For months, Obama officials have been warning Iran that “the window for negotiations” over its nuclear program will not remain open indefinitely. The international talks in Kazakhstan on April 5-6 broke down after the US and its allies refused to budge on what was effectively an ultimatum to Tehran to end enrichment to 20 percent and give up its existing stockpile in return for minor concessions on sanctions. US-led sanctions have had a crippling impact on the Iranian economy and working people—severely cutting oil exports, devaluing the currency and sending inflation soaring.

In comments to the Senate Foreign Relations Committee on Thursday, US Secretary of State John Kerry hinted at the Obama administration’s time line. He appealed to Congress to hold off on tougher economic sanctions until after Iranian presidential elections in June. Obama is clearly hoping to influence the outcome, as he attempted in the 2009 election, to suit American interests.

“There’s an enormous amount of jockeying going on, with the obvious normal tension between hard-liners and people who want to make an agreement [on the nuclear issue],” Kerry said. “We don’t need to spin this up at this point in time... You need to leave us the window to try to work the diplomatic channel.”

The Obama administration is about to finalise a major $10 billion arms deal with Israel, Saudi Arabia and the United Arab Emirates (UAE) to bolster their armed forces for any conflict with Iran. Under the deal, the UAE would buy F-16 fighters, along with precision missiles, and Saudi Arabia would purchase a similar class of advanced missiles.

The sale would ensure that Israel retained its military edge, not only over Iran, but any potential regional rival. The US will sell Israel a range of advanced weaponry, including new missiles designed to destroy air-defence radar systems, sophisticated radar for its own war planes, V-22 Osprey troop transport aircraft and the latest KC-135 refuelling tanker planes.

The refuelling aircraft, which are essential for long-range missions, would fill a gap in Israeli plans for air strikes against Iran. The capabilities of Israel’s current tanker planes are regarded as barely sufficient for the long flight by its warplanes to Iranian targets.

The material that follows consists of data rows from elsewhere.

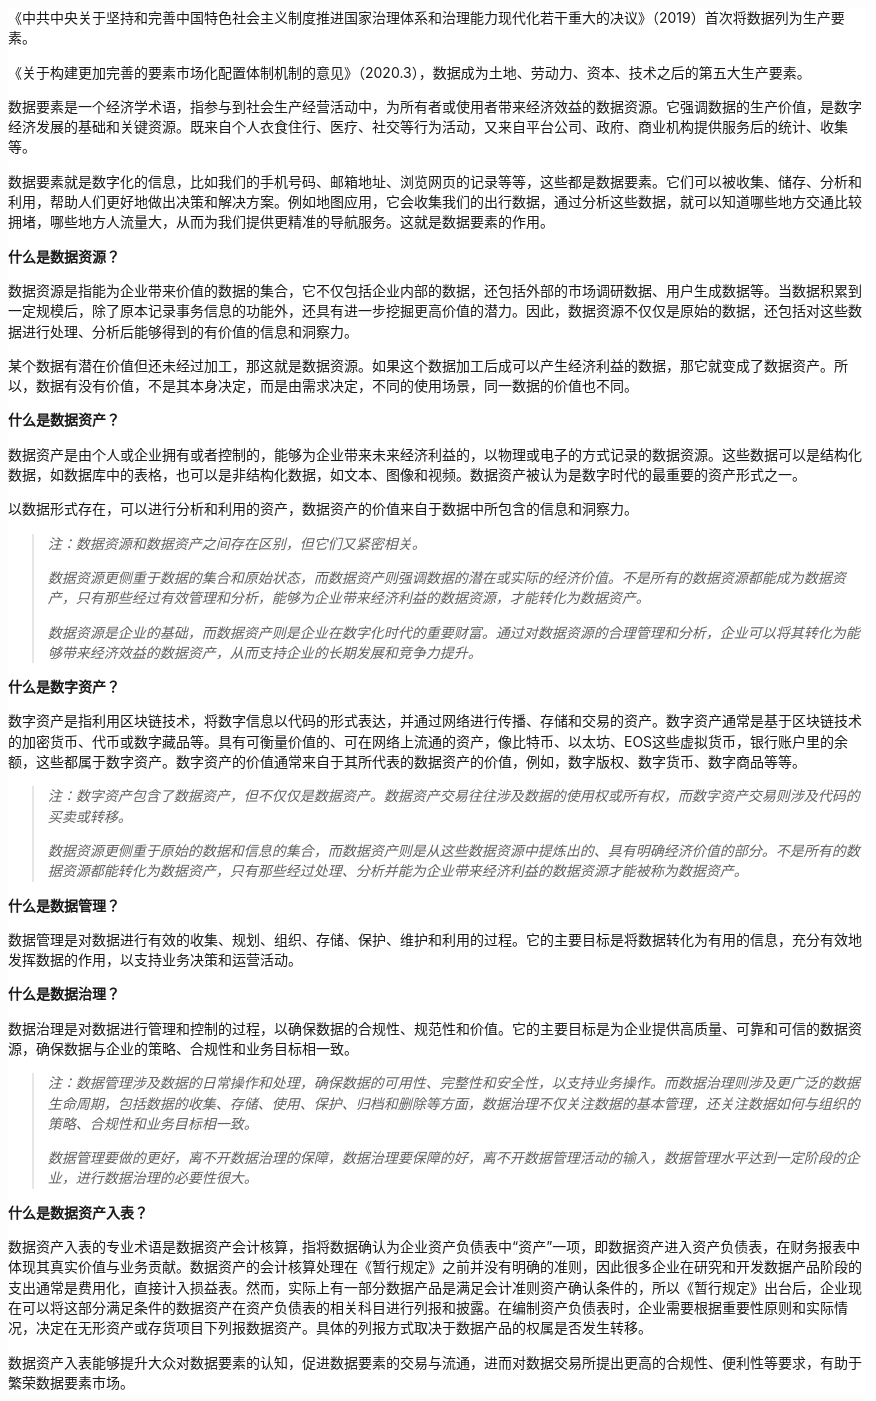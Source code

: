 《中共中央关于坚持和完善中国特色社会主义制度推进国家治理体系和治理能力现代化若干重大的决议》（2019）首次将数据列为生产要素。

《关于构建更加完善的要素市场化配置体制机制的意见》（2020.3），数据成为土地、劳动力、资本、技术之后的第五大生产要素。

数据要素是一个经济学术语，指参与到社会生产经营活动中，为所有者或使用者带来经济效益的数据资源。它强调数据的生产价值，是数字经济发展的基础和关键资源。既来自个人衣食住行、医疗、社交等行为活动，又来自平台公司、政府、商业机构提供服务后的统计、收集等。

数据要素就是数字化的信息，比如我们的手机号码、邮箱地址、浏览网页的记录等等，这些都是数据要素。它们可以被收集、储存、分析和利用，帮助人们更好地做出决策和解决方案。例如地图应用，它会收集我们的出行数据，通过分析这些数据，就可以知道哪些地方交通比较拥堵，哪些地方人流量大，从而为我们提供更精准的导航服务。这就是数据要素的作用。

**什么是数据资源？**

数据资源是指能为企业带来价值的数据的集合，它不仅包括企业内部的数据，还包括外部的市场调研数据、用户生成数据等。当数据积累到一定规模后，除了原本记录事务信息的功能外，还具有进一步挖掘更高价值的潜力。因此，数据资源不仅仅是原始的数据，还包括对这些数据进行处理、分析后能够得到的有价值的信息和洞察力。

某个数据有潜在价值但还未经过加工，那这就是数据资源。如果这个数据加工后成可以产生经济利益的数据，那它就变成了数据资产。所以，数据有没有价值，不是其本身决定，而是由需求决定，不同的使用场景，同一数据的价值也不同。

**什么是数据资产？**

数据资产是由个人或企业拥有或者控制的，能够为企业带来未来经济利益的，以物理或电子的方式记录的数据资源。这些数据可以是结构化数据，如数据库中的表格，也可以是非结构化数据，如文本、图像和视频。数据资产被认为是数字时代的最重要的资产形式之一。

以数据形式存在，可以进行分析和利用的资产，数据资产的价值来自于数据中所包含的信息和洞察力。 

> _注：数据资源和数据资产之间存在区别，但它们又紧密相关。_
> 
> _数据资源更侧重于数据的集合和原始状态，而数据资产则强调数据的潜在或实际的经济价值。不是所有的数据资源都能成为数据资产，只有那些经过有效管理和分析，能够为企业带来经济利益的数据资源，才能转化为数据资产。_
> 
> _数据资源是企业的基础，而数据资产则是企业在数字化时代的重要财富。通过对数据资源的合理管理和分析，企业可以将其转化为能够带来经济效益的数据资产，从而支持企业的长期发展和竞争力提升。_

**什么是数字资产？**

数字资产是指利用区块链技术，将数字信息以代码的形式表达，并通过网络进行传播、存储和交易的资产。数字资产通常是基于区块链技术的加密货币、代币或数字藏品等。具有可衡量价值的、可在网络上流通的资产，像比特币、以太坊、EOS这些虚拟货币，银行账户里的余额，这些都属于数字资产。数字资产的价值通常来自于其所代表的数据资产的价值，例如，数字版权、数字货币、数字商品等等。
> _注：数字资产包含了数据资产，但不仅仅是数据资产。数据资产交易往往涉及数据的使用权或所有权，而数字资产交易则涉及代码的买卖或转移。_
> 
> _数据资源更侧重于原始的数据和信息的集合，而数据资产则是从这些数据资源中提炼出的、具有明确经济价值的部分。不是所有的数据资源都能转化为数据资产，只有那些经过处理、分析并能为企业带来经济利益的数据资源才能被称为数据资产。_

**什么是数据管理？**

数据管理是对数据进行有效的收集、规划、组织、存储、保护、维护和利用的过程。它的主要目标是将数据转化为有用的信息，充分有效地发挥数据的作用，以支持业务决策和运营活动。

**什么是数据治理？**

数据治理是对数据进行管理和控制的过程，以确保数据的合规性、规范性和价值。它的主要目标是为企业提供高质量、可靠和可信的数据资源，确保数据与企业的策略、合规性和业务目标相一致。
> _注：数据管理涉及数据的日常操作和处理，确保数据的可用性、完整性和安全性，以支持业务操作。而数据治理则涉及更广泛的数据生命周期，包括数据的收集、存储、使用、保护、归档和删除等方面，数据治理不仅关注数据的基本管理，还关注数据如何与组织的策略、合规性和业务目标相一致。_
> 
> _数据管理要做的更好，离不开数据治理的保障，数据治理要保障的好，离不开数据管理活动的输入，数据管理水平达到一定阶段的企业，进行数据治理的必要性很大。_

**什么是数据资产入表？**

数据资产入表的专业术语是数据资产会计核算，指将数据确认为企业资产负债表中“资产”一项，即数据资产进入资产负债表，在财务报表中体现其真实价值与业务贡献。数据资产的会计核算处理在《暂行规定》之前并没有明确的准则，因此很多企业在研究和开发数据产品阶段的支出通常是费用化，直接计入损益表。然而，实际上有一部分数据产品是满足会计准则资产确认条件的，所以《暂行规定》出台后，企业现在可以将这部分满足条件的数据资产在资产负债表的相关科目进行列报和披露。在编制资产负债表时，企业需要根据重要性原则和实际情况，决定在无形资产或存货项目下列报数据资产。具体的列报方式取决于数据产品的权属是否发生转移。

数据资产入表能够提升大众对数据要素的认知，促进数据要素的交易与流通，进而对数据交易所提出更高的合规性、便利性等要求，有助于繁荣数据要素市场。

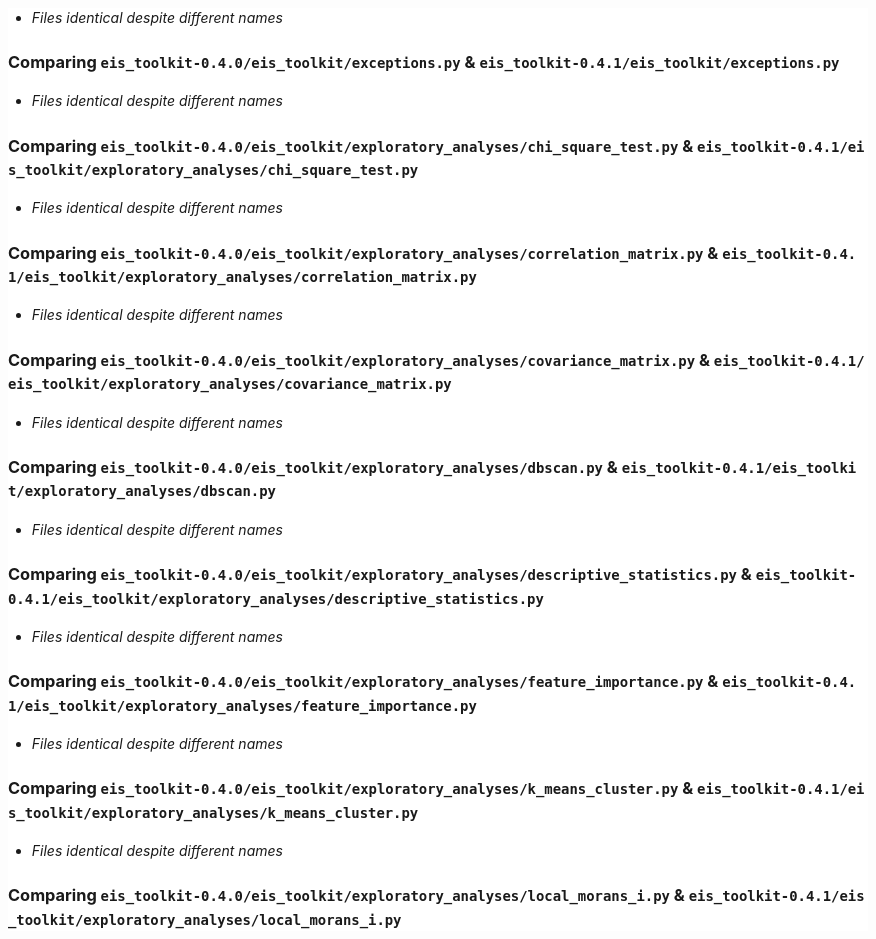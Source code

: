  * *Files identical despite different names*

### Comparing `eis_toolkit-0.4.0/eis_toolkit/exceptions.py` & `eis_toolkit-0.4.1/eis_toolkit/exceptions.py`

 * *Files identical despite different names*

### Comparing `eis_toolkit-0.4.0/eis_toolkit/exploratory_analyses/chi_square_test.py` & `eis_toolkit-0.4.1/eis_toolkit/exploratory_analyses/chi_square_test.py`

 * *Files identical despite different names*

### Comparing `eis_toolkit-0.4.0/eis_toolkit/exploratory_analyses/correlation_matrix.py` & `eis_toolkit-0.4.1/eis_toolkit/exploratory_analyses/correlation_matrix.py`

 * *Files identical despite different names*

### Comparing `eis_toolkit-0.4.0/eis_toolkit/exploratory_analyses/covariance_matrix.py` & `eis_toolkit-0.4.1/eis_toolkit/exploratory_analyses/covariance_matrix.py`

 * *Files identical despite different names*

### Comparing `eis_toolkit-0.4.0/eis_toolkit/exploratory_analyses/dbscan.py` & `eis_toolkit-0.4.1/eis_toolkit/exploratory_analyses/dbscan.py`

 * *Files identical despite different names*

### Comparing `eis_toolkit-0.4.0/eis_toolkit/exploratory_analyses/descriptive_statistics.py` & `eis_toolkit-0.4.1/eis_toolkit/exploratory_analyses/descriptive_statistics.py`

 * *Files identical despite different names*

### Comparing `eis_toolkit-0.4.0/eis_toolkit/exploratory_analyses/feature_importance.py` & `eis_toolkit-0.4.1/eis_toolkit/exploratory_analyses/feature_importance.py`

 * *Files identical despite different names*

### Comparing `eis_toolkit-0.4.0/eis_toolkit/exploratory_analyses/k_means_cluster.py` & `eis_toolkit-0.4.1/eis_toolkit/exploratory_analyses/k_means_cluster.py`

 * *Files identical despite different names*

### Comparing `eis_toolkit-0.4.0/eis_toolkit/exploratory_analyses/local_morans_i.py` & `eis_toolkit-0.4.1/eis_toolkit/exploratory_analyses/local_morans_i.py`
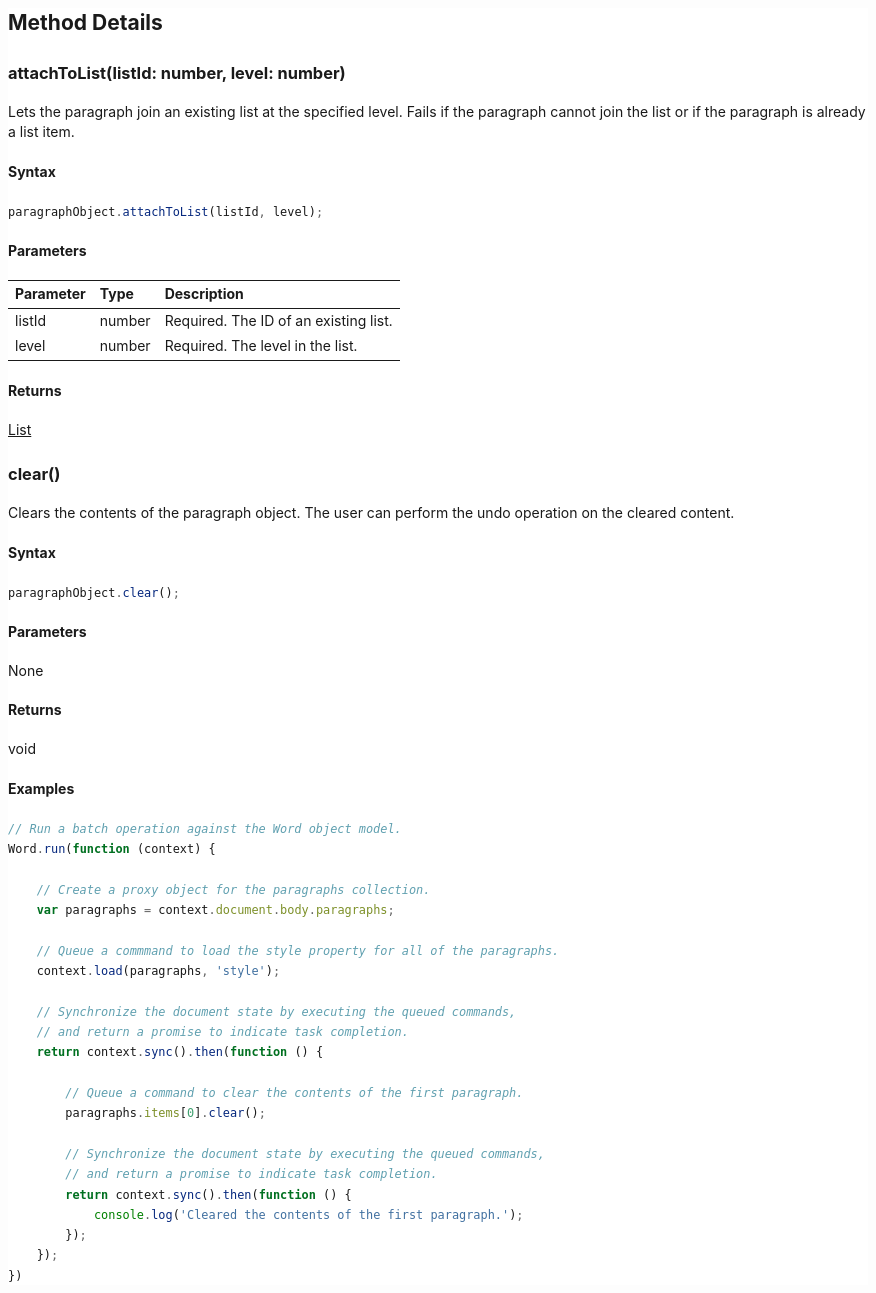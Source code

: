 
## Method Details


### attachToList(listId: number, level: number)
Lets the paragraph join an existing list at the specified level. Fails if the paragraph cannot join the list or if the paragraph is already a list item.

#### Syntax
```js
paragraphObject.attachToList(listId, level);
```

#### Parameters
| Parameter	   | Type	|Description|
|:---------------|:--------|:----------|
|listId|number|Required. The ID of an existing list.|
|level|number|Required. The level in the list.|

#### Returns
[List](list.md)

### clear()
Clears the contents of the paragraph object. The user can perform the undo operation on the cleared content.

#### Syntax
```js
paragraphObject.clear();
```

#### Parameters
None

#### Returns
void

#### Examples

```js
// Run a batch operation against the Word object model.
Word.run(function (context) {

    // Create a proxy object for the paragraphs collection.
    var paragraphs = context.document.body.paragraphs;

    // Queue a commmand to load the style property for all of the paragraphs.
    context.load(paragraphs, 'style');

    // Synchronize the document state by executing the queued commands,
    // and return a promise to indicate task completion.
    return context.sync().then(function () {

        // Queue a command to clear the contents of the first paragraph.
        paragraphs.items[0].clear();

        // Synchronize the document state by executing the queued commands,
        // and return a promise to indicate task completion.
        return context.sync().then(function () {
            console.log('Cleared the contents of the first paragraph.');
        });
    });
})
```

[attachToList(listId: number, level: number)]: #attachtolistlistid-number-level-number
[clear()]: #clear
[delete()]: #delete
[detachFromList()]: #detachfromlist
[getHtml()]: #gethtml
[getNext()]: #getnext
[getNextOrNullObject()]: #getnextornullobject
[getOoxml()]: #getooxml
[getPrevious()]: #getprevious
[getPreviousOrNullObject()]: #getpreviousornullobject
[getRange(rangeLocation: string)]: #getrangerangelocation-string
[getTextRanges]: #gettextrangesendingmarks-string-trimspacing-bool
[insertBreak(breakType: string, insertLocation: string)]: #insertbreakbreaktype-string-insertlocation-string
[insertContentControl()]: #insertcontentcontrol
[insertFileFromBase64(base64File: string, insertLocation: string)]: #insertfilefrombase64base64file-string-insertlocation-string
[insertHtml(html: string, insertLocation: string)]: #inserthtmlhtml-string-insertlocation-string
[insertInlinePictureFromBase64(base64EncodedImage: string, insertLocation: string)]: #insertinlinepicturefrombase64base64encodedimage-string-insertlocation-string
[insertOoxml(ooxml: string, insertLocation: string)]: #insertooxmlooxml-string-insertlocation-string
[insertParagraph(paragraphText: string, insertLocation: string)]: #insertparagraphparagraphtext-string-insertlocation-string
[insertTable]: #inserttablerowcount-number-columncount-number-insertlocation-string-values-string
[insertText(text: string, insertLocation: string)]: #inserttexttext-string-insertlocation-string
[load(param: object)]: #loadparam-object
[search]: #searchsearchtext-string-searchoptions-searchoptions
[select(selectionMode: string)]: #selectselectionmode-string
[split]: #splitdelimiters-string-trimdelimiters-bool-trimspacing-bool
[startNewList()]: #startnewlist
[SearchOptions]: searchoptions.md
[1.1]: ../requirement-sets/word-api-requirement-sets.md
[1.3]: ../requirement-sets/word-api-requirement-sets.md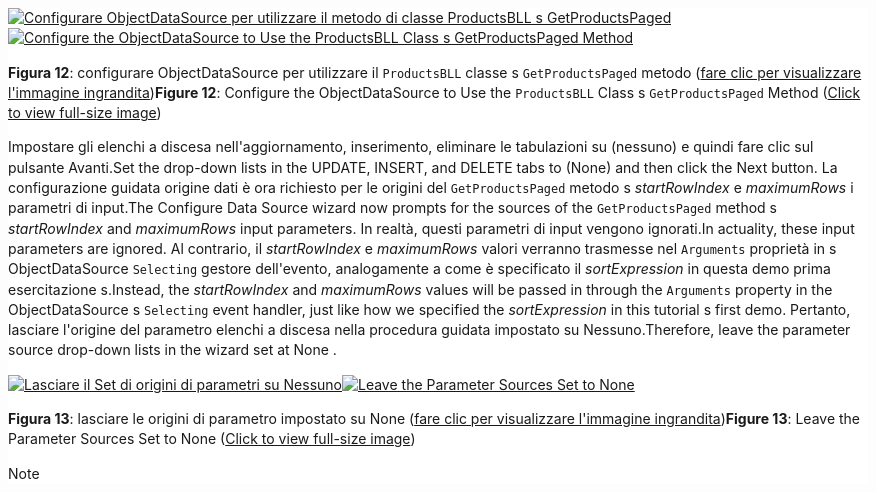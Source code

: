 
<span data-ttu-id="d7670-274">[![Configurare ObjectDataSource per utilizzare il metodo di classe ProductsBLL s GetProductsPaged](sorting-data-in-a-datalist-or-repeater-control-cs/_static/image33.png)](sorting-data-in-a-datalist-or-repeater-control-cs/_static/image32.png)</span><span class="sxs-lookup"><span data-stu-id="d7670-274">[![Configure the ObjectDataSource to Use the ProductsBLL Class s GetProductsPaged Method](sorting-data-in-a-datalist-or-repeater-control-cs/_static/image33.png)](sorting-data-in-a-datalist-or-repeater-control-cs/_static/image32.png)</span></span>

<span data-ttu-id="d7670-275">**Figura 12**: configurare ObjectDataSource per utilizzare il `ProductsBLL` classe s `GetProductsPaged` metodo ([fare clic per visualizzare l'immagine ingrandita](sorting-data-in-a-datalist-or-repeater-control-cs/_static/image34.png))</span><span class="sxs-lookup"><span data-stu-id="d7670-275">**Figure 12**: Configure the ObjectDataSource to Use the `ProductsBLL` Class s `GetProductsPaged` Method ([Click to view full-size image](sorting-data-in-a-datalist-or-repeater-control-cs/_static/image34.png))</span></span>


<span data-ttu-id="d7670-276">Impostare gli elenchi a discesa nell'aggiornamento, inserimento, eliminare le tabulazioni su (nessuno) e quindi fare clic sul pulsante Avanti.</span><span class="sxs-lookup"><span data-stu-id="d7670-276">Set the drop-down lists in the UPDATE, INSERT, and DELETE tabs to (None) and then click the Next button.</span></span> <span data-ttu-id="d7670-277">La configurazione guidata origine dati è ora richiesto per le origini del `GetProductsPaged` metodo s *startRowIndex* e *maximumRows* i parametri di input.</span><span class="sxs-lookup"><span data-stu-id="d7670-277">The Configure Data Source wizard now prompts for the sources of the `GetProductsPaged` method s *startRowIndex* and *maximumRows* input parameters.</span></span> <span data-ttu-id="d7670-278">In realtà, questi parametri di input vengono ignorati.</span><span class="sxs-lookup"><span data-stu-id="d7670-278">In actuality, these input parameters are ignored.</span></span> <span data-ttu-id="d7670-279">Al contrario, il *startRowIndex* e *maximumRows* valori verranno trasmesse nel `Arguments` proprietà in s ObjectDataSource `Selecting` gestore dell'evento, analogamente a come è specificato il *sortExpression* in questa demo prima esercitazione s.</span><span class="sxs-lookup"><span data-stu-id="d7670-279">Instead, the *startRowIndex* and *maximumRows* values will be passed in through the `Arguments` property in the ObjectDataSource s `Selecting` event handler, just like how we specified the *sortExpression* in this tutorial s first demo.</span></span> <span data-ttu-id="d7670-280">Pertanto, lasciare l'origine del parametro elenchi a discesa nella procedura guidata impostato su Nessuno.</span><span class="sxs-lookup"><span data-stu-id="d7670-280">Therefore, leave the parameter source drop-down lists in the wizard set at None .</span></span>


<span data-ttu-id="d7670-281">[![Lasciare il Set di origini di parametri su Nessuno](sorting-data-in-a-datalist-or-repeater-control-cs/_static/image36.png)](sorting-data-in-a-datalist-or-repeater-control-cs/_static/image35.png)</span><span class="sxs-lookup"><span data-stu-id="d7670-281">[![Leave the Parameter Sources Set to None](sorting-data-in-a-datalist-or-repeater-control-cs/_static/image36.png)](sorting-data-in-a-datalist-or-repeater-control-cs/_static/image35.png)</span></span>

<span data-ttu-id="d7670-282">**Figura 13**: lasciare le origini di parametro impostato su None ([fare clic per visualizzare l'immagine ingrandita](sorting-data-in-a-datalist-or-repeater-control-cs/_static/image37.png))</span><span class="sxs-lookup"><span data-stu-id="d7670-282">**Figure 13**: Leave the Parameter Sources Set to None ([Click to view full-size image](sorting-data-in-a-datalist-or-repeater-control-cs/_static/image37.png))</span></span>


> [!NOTE]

For weeks, the Obama administration has been deliberately stoking tensions on the Korean Peninsula as a means of pressuring China. Having apparently extracted some concessions during Kerry’s visit to Beijing last weekend, Washington is shifting focus. Along with its ally Israel, the US is once again inflaming the Middle East, with renewed threats against Iran and a military build-up in Jordan aimed against the Syrian regime.